(Collected data)
***
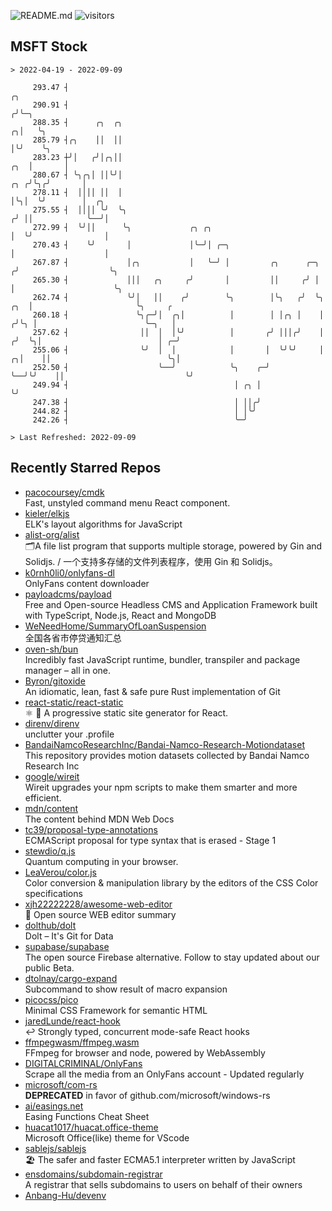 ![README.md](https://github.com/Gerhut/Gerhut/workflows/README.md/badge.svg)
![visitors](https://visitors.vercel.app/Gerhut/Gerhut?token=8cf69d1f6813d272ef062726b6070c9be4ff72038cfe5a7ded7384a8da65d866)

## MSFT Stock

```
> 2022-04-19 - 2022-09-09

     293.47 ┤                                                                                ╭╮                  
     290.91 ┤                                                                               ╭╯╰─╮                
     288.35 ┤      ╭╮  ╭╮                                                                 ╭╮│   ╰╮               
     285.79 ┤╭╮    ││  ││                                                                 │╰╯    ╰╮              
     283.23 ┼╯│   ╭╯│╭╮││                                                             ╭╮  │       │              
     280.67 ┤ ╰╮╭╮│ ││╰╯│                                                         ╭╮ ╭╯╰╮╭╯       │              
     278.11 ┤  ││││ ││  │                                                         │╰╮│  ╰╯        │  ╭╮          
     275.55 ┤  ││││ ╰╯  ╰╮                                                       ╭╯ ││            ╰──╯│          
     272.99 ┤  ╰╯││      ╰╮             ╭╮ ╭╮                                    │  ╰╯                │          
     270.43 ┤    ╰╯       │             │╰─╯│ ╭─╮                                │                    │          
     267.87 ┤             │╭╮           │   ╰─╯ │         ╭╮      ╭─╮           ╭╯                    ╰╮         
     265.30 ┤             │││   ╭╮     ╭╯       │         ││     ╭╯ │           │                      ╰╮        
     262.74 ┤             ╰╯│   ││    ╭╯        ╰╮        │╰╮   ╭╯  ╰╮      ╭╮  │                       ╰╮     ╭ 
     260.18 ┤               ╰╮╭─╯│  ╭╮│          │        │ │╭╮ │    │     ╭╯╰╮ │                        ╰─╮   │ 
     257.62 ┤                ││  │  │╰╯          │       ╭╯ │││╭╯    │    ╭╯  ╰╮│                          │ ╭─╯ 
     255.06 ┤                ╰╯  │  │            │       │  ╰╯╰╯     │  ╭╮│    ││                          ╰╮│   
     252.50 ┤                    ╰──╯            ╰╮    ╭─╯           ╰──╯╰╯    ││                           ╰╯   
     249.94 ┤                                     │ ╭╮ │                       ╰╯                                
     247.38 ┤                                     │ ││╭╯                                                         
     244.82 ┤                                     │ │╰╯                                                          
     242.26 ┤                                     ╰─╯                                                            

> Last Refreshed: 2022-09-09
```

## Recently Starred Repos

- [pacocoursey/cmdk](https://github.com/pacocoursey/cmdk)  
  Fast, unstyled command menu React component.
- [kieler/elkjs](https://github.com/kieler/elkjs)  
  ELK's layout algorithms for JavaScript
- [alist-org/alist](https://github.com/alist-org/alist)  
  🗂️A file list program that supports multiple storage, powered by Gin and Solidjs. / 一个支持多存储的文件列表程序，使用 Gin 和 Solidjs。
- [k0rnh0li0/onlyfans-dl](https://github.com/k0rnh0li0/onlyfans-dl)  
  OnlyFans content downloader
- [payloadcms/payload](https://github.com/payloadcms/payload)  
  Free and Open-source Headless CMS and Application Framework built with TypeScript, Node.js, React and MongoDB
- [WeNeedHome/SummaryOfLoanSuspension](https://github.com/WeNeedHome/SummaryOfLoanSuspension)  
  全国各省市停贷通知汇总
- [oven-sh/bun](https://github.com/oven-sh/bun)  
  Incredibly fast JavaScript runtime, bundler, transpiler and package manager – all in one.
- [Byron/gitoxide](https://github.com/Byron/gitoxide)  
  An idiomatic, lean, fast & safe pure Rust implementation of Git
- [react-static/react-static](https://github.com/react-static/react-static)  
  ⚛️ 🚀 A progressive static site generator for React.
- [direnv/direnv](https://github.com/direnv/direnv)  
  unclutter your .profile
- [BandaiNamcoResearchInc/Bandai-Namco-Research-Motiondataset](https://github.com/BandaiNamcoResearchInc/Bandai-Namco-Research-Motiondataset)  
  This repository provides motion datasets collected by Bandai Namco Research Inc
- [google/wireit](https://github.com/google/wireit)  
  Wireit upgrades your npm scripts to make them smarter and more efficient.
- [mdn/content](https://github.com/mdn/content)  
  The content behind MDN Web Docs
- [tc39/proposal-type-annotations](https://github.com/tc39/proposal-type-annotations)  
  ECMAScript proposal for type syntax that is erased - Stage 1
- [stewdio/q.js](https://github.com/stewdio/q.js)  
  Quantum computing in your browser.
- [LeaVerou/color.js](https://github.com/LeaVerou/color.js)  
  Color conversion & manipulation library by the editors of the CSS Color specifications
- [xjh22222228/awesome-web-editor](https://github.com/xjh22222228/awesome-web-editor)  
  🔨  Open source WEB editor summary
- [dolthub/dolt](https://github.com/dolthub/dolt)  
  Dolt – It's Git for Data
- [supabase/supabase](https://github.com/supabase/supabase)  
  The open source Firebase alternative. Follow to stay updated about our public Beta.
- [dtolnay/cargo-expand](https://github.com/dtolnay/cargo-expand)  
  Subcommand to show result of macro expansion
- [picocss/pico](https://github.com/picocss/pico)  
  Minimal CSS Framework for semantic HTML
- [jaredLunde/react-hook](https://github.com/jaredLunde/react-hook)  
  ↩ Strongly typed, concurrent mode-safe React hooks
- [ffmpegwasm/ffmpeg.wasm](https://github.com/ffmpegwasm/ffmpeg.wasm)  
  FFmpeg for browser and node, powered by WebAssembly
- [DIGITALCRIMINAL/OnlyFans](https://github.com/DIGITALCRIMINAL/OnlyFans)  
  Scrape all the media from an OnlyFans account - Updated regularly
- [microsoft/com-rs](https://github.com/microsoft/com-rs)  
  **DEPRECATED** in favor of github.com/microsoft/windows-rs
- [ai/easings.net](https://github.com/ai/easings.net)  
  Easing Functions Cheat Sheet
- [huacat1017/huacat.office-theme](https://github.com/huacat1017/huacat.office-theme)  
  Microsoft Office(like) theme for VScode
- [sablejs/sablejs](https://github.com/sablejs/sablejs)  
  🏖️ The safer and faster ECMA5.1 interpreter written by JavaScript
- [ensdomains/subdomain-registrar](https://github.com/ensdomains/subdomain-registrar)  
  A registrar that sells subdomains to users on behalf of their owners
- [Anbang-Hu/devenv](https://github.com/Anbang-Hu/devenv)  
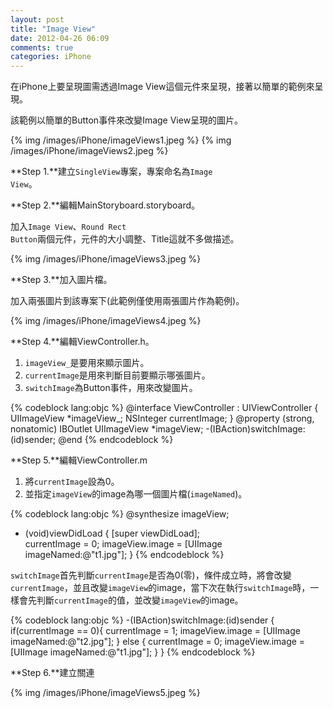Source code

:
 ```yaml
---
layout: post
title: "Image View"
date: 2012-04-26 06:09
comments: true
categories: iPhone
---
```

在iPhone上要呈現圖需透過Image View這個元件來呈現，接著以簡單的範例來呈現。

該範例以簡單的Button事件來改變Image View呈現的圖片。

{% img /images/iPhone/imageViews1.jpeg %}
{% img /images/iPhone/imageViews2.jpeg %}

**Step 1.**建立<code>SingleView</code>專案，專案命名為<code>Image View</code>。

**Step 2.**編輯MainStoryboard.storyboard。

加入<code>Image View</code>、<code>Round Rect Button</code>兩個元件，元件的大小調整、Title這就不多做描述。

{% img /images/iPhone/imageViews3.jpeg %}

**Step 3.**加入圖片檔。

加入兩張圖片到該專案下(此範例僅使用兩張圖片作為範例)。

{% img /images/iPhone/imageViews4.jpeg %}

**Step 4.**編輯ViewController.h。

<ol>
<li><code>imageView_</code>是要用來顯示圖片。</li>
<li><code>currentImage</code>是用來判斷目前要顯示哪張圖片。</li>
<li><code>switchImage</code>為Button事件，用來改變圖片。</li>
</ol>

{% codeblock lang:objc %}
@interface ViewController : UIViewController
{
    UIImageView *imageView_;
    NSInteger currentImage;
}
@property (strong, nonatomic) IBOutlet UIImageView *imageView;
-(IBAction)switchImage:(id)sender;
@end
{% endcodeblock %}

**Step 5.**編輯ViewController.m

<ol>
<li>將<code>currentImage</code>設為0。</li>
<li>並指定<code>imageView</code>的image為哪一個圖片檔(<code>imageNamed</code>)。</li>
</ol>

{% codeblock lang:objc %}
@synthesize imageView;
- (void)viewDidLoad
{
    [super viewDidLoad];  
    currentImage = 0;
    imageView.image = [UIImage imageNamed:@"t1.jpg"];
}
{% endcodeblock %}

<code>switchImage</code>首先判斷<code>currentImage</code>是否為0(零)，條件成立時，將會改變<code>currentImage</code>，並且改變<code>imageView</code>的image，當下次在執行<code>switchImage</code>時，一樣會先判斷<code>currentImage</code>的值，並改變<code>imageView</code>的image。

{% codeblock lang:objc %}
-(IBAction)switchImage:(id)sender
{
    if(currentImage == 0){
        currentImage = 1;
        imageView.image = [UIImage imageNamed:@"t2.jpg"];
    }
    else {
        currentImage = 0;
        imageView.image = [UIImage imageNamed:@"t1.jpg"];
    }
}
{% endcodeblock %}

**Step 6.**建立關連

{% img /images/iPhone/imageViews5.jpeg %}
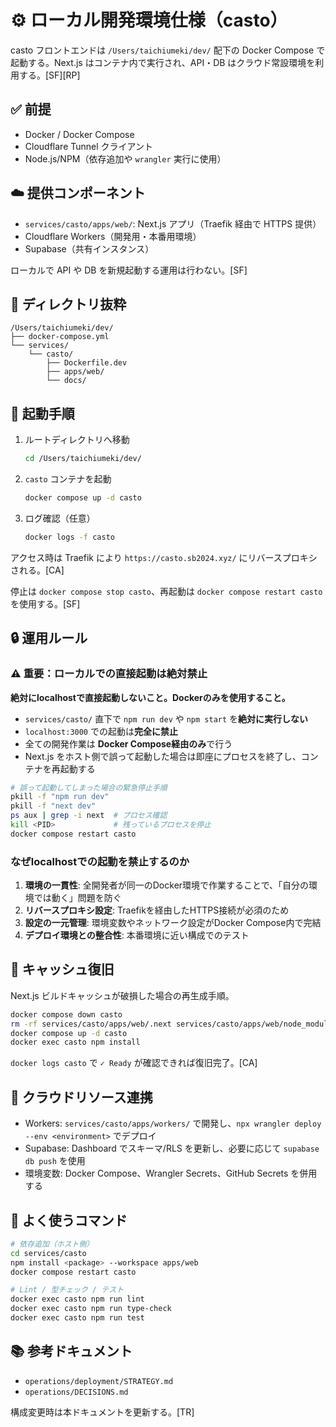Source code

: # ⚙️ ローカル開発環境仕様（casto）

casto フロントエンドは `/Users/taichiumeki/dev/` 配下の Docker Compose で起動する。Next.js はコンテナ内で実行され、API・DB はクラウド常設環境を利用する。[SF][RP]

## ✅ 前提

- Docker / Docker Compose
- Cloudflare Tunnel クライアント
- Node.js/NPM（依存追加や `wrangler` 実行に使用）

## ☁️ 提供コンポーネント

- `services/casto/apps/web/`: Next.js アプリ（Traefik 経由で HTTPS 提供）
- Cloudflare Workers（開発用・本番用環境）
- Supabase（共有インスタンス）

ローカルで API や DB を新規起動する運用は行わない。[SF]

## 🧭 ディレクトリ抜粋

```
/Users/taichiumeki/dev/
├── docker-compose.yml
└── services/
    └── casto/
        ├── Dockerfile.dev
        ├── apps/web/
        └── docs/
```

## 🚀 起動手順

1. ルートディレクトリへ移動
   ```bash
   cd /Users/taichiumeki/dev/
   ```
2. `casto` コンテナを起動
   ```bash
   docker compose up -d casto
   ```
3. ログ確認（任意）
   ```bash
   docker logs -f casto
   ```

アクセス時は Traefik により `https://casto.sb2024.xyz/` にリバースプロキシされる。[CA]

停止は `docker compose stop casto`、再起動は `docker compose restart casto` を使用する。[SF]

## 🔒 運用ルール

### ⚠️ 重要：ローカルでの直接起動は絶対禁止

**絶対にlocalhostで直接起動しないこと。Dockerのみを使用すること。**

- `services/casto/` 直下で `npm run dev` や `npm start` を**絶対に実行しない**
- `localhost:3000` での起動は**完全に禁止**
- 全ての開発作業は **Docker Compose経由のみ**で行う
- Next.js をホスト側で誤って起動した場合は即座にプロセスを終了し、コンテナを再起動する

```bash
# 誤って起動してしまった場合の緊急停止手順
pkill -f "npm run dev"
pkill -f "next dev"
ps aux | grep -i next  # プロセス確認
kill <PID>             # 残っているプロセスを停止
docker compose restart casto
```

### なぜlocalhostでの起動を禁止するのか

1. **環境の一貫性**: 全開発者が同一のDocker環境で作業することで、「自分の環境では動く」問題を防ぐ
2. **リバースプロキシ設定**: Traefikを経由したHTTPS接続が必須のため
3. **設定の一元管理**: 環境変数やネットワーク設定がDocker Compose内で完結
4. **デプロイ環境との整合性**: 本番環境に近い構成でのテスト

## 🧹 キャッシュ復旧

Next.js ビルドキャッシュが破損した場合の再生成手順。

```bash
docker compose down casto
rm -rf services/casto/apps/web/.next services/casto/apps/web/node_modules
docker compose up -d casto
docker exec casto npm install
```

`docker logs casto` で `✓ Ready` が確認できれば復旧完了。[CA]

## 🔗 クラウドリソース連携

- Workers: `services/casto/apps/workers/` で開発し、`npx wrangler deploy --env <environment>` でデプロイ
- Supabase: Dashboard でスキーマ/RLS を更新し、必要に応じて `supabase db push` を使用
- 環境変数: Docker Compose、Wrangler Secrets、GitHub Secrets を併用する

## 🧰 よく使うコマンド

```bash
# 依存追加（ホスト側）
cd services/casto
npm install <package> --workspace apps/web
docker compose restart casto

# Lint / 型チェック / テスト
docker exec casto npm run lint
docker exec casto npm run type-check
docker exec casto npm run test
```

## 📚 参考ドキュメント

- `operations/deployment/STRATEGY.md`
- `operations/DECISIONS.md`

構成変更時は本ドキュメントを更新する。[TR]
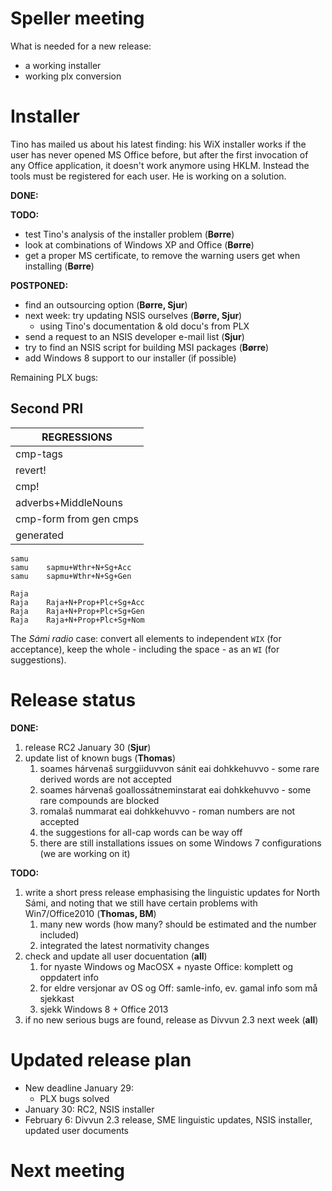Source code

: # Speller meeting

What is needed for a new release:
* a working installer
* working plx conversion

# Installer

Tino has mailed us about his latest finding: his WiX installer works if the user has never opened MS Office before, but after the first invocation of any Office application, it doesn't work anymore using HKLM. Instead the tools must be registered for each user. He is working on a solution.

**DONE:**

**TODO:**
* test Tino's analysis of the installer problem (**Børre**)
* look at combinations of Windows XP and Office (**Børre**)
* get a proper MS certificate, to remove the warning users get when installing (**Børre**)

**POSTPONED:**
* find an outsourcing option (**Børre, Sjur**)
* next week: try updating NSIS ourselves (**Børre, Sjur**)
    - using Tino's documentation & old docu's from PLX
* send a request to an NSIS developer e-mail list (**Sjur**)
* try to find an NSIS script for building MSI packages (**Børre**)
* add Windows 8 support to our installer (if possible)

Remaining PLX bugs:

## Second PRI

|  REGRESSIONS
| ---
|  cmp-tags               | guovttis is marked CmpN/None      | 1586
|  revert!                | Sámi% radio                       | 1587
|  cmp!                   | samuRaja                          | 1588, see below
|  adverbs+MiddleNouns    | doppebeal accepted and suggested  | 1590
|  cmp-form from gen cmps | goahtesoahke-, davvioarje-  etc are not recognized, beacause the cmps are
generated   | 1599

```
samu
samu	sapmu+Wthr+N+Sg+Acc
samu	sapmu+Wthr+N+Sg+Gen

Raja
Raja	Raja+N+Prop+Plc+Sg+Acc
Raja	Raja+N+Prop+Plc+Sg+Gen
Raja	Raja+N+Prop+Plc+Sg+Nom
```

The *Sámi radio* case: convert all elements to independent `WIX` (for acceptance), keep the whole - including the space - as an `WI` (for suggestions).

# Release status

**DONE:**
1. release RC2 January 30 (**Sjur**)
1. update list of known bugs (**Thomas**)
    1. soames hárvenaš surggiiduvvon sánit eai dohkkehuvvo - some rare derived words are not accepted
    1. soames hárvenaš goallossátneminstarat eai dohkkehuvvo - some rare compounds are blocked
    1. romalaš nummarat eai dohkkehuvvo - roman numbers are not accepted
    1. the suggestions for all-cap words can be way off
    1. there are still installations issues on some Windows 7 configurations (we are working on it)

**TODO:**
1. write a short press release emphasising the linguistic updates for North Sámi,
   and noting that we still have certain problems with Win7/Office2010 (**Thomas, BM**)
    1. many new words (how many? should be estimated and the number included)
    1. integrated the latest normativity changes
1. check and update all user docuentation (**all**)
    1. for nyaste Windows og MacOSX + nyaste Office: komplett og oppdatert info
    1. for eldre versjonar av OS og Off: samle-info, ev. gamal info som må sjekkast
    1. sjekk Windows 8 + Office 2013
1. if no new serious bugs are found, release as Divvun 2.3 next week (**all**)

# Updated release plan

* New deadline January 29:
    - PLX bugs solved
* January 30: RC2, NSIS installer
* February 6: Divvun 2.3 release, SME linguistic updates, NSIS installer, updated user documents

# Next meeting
***
EXERCISE GOAL: Each line above that includes "Bandai" should be shown.

WRITTEN SOLUTION:
- [BandaiNamcoResearchInc/Bandai-Namco-Research-Motiondataset](https://github.com/BandaiNamcoResearchInc/Bandai-Namco-Research-Motiondataset)  
  This repository provides motion datasets collected by Bandai Namco Research Inc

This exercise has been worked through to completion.